> TASK INSTRUCTIONS
Each entry must be restated word for word, with nothing omitted.

DATA EXTRACT START

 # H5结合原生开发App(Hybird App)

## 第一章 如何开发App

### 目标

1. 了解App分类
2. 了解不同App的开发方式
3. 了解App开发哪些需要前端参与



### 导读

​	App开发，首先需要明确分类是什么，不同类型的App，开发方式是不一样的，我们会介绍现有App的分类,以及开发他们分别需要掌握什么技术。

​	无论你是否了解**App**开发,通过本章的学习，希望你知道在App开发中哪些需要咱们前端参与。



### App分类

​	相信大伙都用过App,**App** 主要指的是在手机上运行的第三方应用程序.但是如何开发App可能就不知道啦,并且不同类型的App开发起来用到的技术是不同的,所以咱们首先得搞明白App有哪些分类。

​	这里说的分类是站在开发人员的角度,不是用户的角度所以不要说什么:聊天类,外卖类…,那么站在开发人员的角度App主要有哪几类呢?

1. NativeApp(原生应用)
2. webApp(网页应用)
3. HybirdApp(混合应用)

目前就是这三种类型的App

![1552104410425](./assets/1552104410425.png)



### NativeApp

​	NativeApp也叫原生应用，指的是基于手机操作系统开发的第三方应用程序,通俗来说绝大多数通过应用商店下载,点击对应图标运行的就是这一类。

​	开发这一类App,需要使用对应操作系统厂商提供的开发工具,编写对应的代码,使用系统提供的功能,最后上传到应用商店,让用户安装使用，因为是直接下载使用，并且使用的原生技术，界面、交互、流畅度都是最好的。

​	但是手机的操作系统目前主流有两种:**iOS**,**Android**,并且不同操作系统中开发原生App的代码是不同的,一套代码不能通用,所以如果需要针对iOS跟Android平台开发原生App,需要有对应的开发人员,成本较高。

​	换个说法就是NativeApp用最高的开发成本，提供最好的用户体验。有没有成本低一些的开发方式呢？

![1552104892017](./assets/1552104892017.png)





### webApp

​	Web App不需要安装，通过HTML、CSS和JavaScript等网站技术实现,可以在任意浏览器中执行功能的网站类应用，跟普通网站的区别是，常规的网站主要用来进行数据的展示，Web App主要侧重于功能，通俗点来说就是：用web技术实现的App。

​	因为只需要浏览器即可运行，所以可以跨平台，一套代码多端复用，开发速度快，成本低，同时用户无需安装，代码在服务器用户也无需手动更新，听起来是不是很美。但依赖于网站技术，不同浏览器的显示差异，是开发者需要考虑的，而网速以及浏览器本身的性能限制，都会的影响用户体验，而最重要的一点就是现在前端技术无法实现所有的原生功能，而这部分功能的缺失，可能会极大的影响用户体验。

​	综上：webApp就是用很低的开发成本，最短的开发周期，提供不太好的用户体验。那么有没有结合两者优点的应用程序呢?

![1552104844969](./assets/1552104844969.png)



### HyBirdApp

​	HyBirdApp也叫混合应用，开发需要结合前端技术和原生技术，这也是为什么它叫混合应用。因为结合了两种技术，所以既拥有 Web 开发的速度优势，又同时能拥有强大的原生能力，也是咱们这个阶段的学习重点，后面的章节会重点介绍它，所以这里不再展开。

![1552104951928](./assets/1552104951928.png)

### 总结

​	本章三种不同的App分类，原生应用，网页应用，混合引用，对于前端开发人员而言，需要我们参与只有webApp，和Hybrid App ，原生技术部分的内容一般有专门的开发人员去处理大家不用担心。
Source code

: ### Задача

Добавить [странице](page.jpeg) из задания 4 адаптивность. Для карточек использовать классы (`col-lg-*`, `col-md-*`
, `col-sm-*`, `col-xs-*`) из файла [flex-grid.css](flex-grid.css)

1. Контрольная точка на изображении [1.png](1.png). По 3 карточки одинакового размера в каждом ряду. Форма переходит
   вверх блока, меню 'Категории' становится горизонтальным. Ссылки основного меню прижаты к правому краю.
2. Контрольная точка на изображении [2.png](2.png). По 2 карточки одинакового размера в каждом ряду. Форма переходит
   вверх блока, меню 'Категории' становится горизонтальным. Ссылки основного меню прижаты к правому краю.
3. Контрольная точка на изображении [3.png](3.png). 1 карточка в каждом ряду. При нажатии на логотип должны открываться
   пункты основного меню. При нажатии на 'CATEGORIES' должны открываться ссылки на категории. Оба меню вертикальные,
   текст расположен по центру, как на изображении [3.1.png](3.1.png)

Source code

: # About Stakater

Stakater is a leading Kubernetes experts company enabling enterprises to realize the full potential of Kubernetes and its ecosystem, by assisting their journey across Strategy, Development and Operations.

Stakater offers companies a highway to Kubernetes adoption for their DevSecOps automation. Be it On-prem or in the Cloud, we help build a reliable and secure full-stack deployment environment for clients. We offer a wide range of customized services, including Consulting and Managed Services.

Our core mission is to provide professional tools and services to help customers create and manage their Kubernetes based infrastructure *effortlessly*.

DATA EXTRACT END

> WRITTEN SOLUTION
 # H5结合原生开发App(Hybird App)

## 第一章 如何开发App

### 目标

1. 了解App分类
2. 了解不同App的开发方式
3. 了解App开发哪些需要前端参与



### 导读

​	App开发，首先需要明确分类是什么，不同类型的App，开发方式是不一样的，我们会介绍现有App的分类,以及开发他们分别需要掌握什么技术。

​	无论你是否了解**App**开发,通过本章的学习，希望你知道在App开发中哪些需要咱们前端参与。



### App分类

​	相信大伙都用过App,**App** 主要指的是在手机上运行的第三方应用程序.但是如何开发App可能就不知道啦,并且不同类型的App开发起来用到的技术是不同的,所以咱们首先得搞明白App有哪些分类。

​	这里说的分类是站在开发人员的角度,不是用户的角度所以不要说什么:聊天类,外卖类…,那么站在开发人员的角度App主要有哪几类呢?

1. NativeApp(原生应用)
2. webApp(网页应用)
3. HybirdApp(混合应用)

目前就是这三种类型的App

![1552104410425](./assets/1552104410425.png)



### NativeApp

​	NativeApp也叫原生应用，指的是基于手机操作系统开发的第三方应用程序,通俗来说绝大多数通过应用商店下载,点击对应图标运行的就是这一类。

​	开发这一类App,需要使用对应操作系统厂商提供的开发工具,编写对应的代码,使用系统提供的功能,最后上传到应用商店,让用户安装使用，因为是直接下载使用，并且使用的原生技术，界面、交互、流畅度都是最好的。

​	但是手机的操作系统目前主流有两种:**iOS**,**Android**,并且不同操作系统中开发原生App的代码是不同的,一套代码不能通用,所以如果需要针对iOS跟Android平台开发原生App,需要有对应的开发人员,成本较高。

​	换个说法就是NativeApp用最高的开发成本，提供最好的用户体验。有没有成本低一些的开发方式呢？

![1552104892017](./assets/1552104892017.png)





### webApp

​	Web App不需要安装，通过HTML、CSS和JavaScript等网站技术实现,可以在任意浏览器中执行功能的网站类应用，跟普通网站的区别是，常规的网站主要用来进行数据的展示，Web App主要侧重于功能，通俗点来说就是：用web技术实现的App。

​	因为只需要浏览器即可运行，所以可以跨平台，一套代码多端复用，开发速度快，成本低，同时用户无需安装，代码在服务器用户也无需手动更新，听起来是不是很美。但依赖于网站技术，不同浏览器的显示差异，是开发者需要考虑的，而网速以及浏览器本身的性能限制，都会的影响用户体验，而最重要的一点就是现在前端技术无法实现所有的原生功能，而这部分功能的缺失，可能会极大的影响用户体验。

​	综上：webApp就是用很低的开发成本，最短的开发周期，提供不太好的用户体验。那么有没有结合两者优点的应用程序呢?

![1552104844969](./assets/1552104844969.png)



### HyBirdApp

​	HyBirdApp也叫混合应用，开发需要结合前端技术和原生技术，这也是为什么它叫混合应用。因为结合了两种技术，所以既拥有 Web 开发的速度优势，又同时能拥有强大的原生能力，也是咱们这个阶段的学习重点，后面的章节会重点介绍它，所以这里不再展开。

![1552104951928](./assets/1552104951928.png)

### 总结

​	本章三种不同的App分类，原生应用，网页应用，混合引用，对于前端开发人员而言，需要我们参与只有webApp，和Hybrid App ，原生技术部分的内容一般有专门的开发人员去处理大家不用担心。
Source code

: ### Задача

Добавить [странице](page.jpeg) из задания 4 адаптивность. Для карточек использовать классы (`col-lg-*`, `col-md-*`
, `col-sm-*`, `col-xs-*`) из файла [flex-grid.css](flex-grid.css)

1. Контрольная точка на изображении [1.png](1.png). По 3 карточки одинакового размера в каждом ряду. Форма переходит
   вверх блока, меню 'Категории' становится горизонтальным. Ссылки основного меню прижаты к правому краю.
2. Контрольная точка на изображении [2.png](2.png). По 2 карточки одинакового размера в каждом ряду. Форма переходит
   вверх блока, меню 'Категории' становится горизонтальным. Ссылки основного меню прижаты к правому краю.
3. Контрольная точка на изображении [3.png](3.png). 1 карточка в каждом ряду. При нажатии на логотип должны открываться
   пункты основного меню. При нажатии на 'CATEGORIES' должны открываться ссылки на категории. Оба меню вертикальные,
   текст расположен по центру, как на изображении [3.1.png](3.1.png)

Source code

: # About Stakater

Stakater is a leading Kubernetes experts company enabling enterprises to realize the full potential of Kubernetes and its ecosystem, by assisting their journey across Strategy, Development and Operations.

Stakater offers companies a highway to Kubernetes adoption for their DevSecOps automation. Be it On-prem or in the Cloud, we help build a reliable and secure full-stack deployment environment for clients. We offer a wide range of customized services, including Consulting and Managed Services.

Our core mission is to provide professional tools and services to help customers create and manage their Kubernetes based infrastructure *effortlessly*.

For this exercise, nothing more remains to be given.